I was quite a fan of the original series of Melrose Place, screened on Sky one in the early 1990s. Melrose Place was the slightly more grown up spin off of Beverley Hills 90210, and as I enjoyed that I decided to watch this series. I was only 14 at the time Season 2 was aired in 1993, but I have recently rewatched the series to see if it was as good as I remembered. Melrose Place is named after the apartment block that this group of twenty something characters live in. It follows the lives and loves of this random group of people who are friends as well as neighbours.
I felt that the first season was pretty dire in places due to some dodgy acting, but by series two there had been a slight cast reshuffle to get rid of some of the weaker characters (Sandy and Rhonda) and I felt that the remaining cast members and new additions had begun to find their confidence and the show was a lot stronger as a result.
One of the strong plot lines again throughout the series is the on/off relationship between Alison Parker (Courtney Thorne Smith) and Billy Campbell (Andrew Shue). The road is never smooth between this pair, and we see them planning a wedding, but also Alison having some disturbing dreams which lead to her seeing a psychiatrist. She has a lot to make her messed up with her ex partner from Series One, Keith, being a threatening presence.
Another long running plot is serial adulterer, Michael Mancini (Thomas Calabro) who cheats on his wife Jane (Josie Bisset) with fellow Dr Kimberley Shaw (Marcia Cross or Bree from Desperate Housewives) , and then cheats on them both with Janes sister and new cast member, Sydney Andrews played by Laura Leighton. Laura is a strong addition to the cast, with a need to be liked by all, and a tendency to walk her way into trouble. Following the developments in these twisted relationships is really hard work.
Another relative newcomer, Jo Reynolds (Daphne Zuniga) finds herself involved with an old school friend after a reunion, but this is a very dangerous situation for her to be in, and she will end up financially and emotionally damaged by the consequences of this relationship.
Amanda Woodward (Heather Locklear) also moves to a more prominent role in the show, when she buys the apartment block they live in and moves into one of the apartments.
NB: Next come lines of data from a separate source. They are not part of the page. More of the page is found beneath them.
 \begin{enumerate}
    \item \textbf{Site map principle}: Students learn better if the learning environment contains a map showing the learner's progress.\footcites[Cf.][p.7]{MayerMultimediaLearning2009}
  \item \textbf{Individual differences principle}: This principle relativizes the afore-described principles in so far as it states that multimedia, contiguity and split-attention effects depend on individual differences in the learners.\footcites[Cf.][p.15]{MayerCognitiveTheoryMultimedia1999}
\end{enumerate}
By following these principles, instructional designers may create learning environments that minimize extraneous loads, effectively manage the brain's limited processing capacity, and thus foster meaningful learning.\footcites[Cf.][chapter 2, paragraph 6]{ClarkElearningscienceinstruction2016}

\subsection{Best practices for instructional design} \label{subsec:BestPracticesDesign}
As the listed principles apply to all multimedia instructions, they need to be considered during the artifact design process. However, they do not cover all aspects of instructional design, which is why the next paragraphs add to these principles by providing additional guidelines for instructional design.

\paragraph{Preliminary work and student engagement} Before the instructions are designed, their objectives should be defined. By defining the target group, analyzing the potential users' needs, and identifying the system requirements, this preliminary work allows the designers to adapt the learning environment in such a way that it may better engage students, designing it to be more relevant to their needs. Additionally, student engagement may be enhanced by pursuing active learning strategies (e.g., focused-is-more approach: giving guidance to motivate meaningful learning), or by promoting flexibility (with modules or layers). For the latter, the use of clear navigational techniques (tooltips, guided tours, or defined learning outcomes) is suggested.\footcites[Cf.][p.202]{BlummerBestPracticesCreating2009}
She is still an obstacle in Billy and Alison's relationship, and she offends Jo when she starts a rebound relationship with Jake. We see a bit more of a vulnerable side to Amanda this season, when we see her Dad working illegally, and how she actually allows herself to open up to Jake and reveal her insecurities. Its also interesting to meet Amanda's mother in this series and learn how Amanda became the person she currently shows everyone.
I found the plot lines were a bit less of a cliche in this series, and there were some decent issues being dealt with, such as Matt Fielding (Doug Savant) marrying someone to help them remain in America rather than being deported, and the issues being covered were tackled sensitively and in a moralistic way allowing you to see other sides, not just what the media might tell you on some of them.
Like Series one, this is quite a long series compared to more modern tv series with 32 episodes. I felt that the tension was being built up really well throughout the episodes until we reached the cliffhanger at the end of the season.
There was enough to keep me entertained through these episodes without switching off. Plotlines are manipulative, and though some of it is still a bit over acted and over the top, the show is definitely now in its stride. This was a really strong season and not one cast member was a let down for me.